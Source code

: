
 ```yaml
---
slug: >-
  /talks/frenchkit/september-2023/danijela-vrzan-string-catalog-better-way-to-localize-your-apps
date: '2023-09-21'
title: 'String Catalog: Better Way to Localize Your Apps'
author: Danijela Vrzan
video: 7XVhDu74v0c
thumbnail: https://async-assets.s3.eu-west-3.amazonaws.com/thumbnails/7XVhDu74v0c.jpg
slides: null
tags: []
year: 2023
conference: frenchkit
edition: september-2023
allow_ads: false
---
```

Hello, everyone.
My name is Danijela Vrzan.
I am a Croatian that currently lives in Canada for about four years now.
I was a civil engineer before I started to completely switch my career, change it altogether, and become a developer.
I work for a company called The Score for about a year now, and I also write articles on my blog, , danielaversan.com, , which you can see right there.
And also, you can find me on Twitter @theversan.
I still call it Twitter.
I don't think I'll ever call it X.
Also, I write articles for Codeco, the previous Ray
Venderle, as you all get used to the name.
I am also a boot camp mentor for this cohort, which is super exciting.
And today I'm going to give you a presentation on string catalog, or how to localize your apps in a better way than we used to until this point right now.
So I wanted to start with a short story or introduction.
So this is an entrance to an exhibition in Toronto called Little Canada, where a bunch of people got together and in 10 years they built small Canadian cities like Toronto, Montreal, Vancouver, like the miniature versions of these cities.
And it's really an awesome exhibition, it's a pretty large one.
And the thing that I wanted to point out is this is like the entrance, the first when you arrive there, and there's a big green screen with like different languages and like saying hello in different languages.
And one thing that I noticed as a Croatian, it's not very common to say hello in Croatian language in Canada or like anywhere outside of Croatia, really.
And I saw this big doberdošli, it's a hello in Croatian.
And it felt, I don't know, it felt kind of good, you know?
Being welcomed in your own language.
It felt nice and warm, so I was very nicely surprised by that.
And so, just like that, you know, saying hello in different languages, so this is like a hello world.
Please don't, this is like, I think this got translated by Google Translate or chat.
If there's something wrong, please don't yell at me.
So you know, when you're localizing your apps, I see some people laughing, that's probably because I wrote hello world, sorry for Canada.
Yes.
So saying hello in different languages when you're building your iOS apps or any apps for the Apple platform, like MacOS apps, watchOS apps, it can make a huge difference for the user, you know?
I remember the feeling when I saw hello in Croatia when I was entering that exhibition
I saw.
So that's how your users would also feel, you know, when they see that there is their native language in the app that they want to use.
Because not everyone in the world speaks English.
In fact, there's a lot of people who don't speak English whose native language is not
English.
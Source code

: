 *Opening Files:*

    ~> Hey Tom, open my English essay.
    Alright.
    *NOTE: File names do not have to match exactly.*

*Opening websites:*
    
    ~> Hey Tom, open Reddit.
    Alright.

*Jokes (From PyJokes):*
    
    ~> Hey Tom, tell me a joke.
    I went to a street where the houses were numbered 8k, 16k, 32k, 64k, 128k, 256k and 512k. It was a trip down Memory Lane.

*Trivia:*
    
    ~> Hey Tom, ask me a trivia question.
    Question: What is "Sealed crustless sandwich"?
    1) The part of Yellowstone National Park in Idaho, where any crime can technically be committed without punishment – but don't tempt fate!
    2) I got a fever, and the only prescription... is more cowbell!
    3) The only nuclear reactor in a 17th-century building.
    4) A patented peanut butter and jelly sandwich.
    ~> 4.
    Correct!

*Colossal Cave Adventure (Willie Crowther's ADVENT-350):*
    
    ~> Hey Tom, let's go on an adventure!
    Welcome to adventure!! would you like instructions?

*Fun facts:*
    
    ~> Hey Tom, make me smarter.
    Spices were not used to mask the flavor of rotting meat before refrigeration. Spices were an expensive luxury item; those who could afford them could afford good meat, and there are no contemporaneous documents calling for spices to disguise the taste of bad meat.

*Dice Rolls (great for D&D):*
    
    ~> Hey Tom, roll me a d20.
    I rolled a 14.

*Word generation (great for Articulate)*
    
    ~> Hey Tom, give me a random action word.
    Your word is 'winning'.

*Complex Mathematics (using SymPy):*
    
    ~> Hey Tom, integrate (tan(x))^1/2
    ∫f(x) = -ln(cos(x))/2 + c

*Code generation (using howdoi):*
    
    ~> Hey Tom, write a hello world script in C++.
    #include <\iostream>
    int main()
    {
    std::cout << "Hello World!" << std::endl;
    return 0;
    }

----------

• [REQUIRED ACTION] Would you please filter the lines above and copy every one that includes "were"?

• [WRITTEN RESPONSE]
    I went to a street where the houses were numbered 8k, 16k, 32k, 64k, 128k, 256k and 512k. It was a trip down Memory Lane.
    Spices were not used to mask the flavor of rotting meat before refrigeration. Spices were an expensive luxury item; those who could afford them could afford good meat, and there are no contemporaneous documents calling for spices to disguise the taste of bad meat.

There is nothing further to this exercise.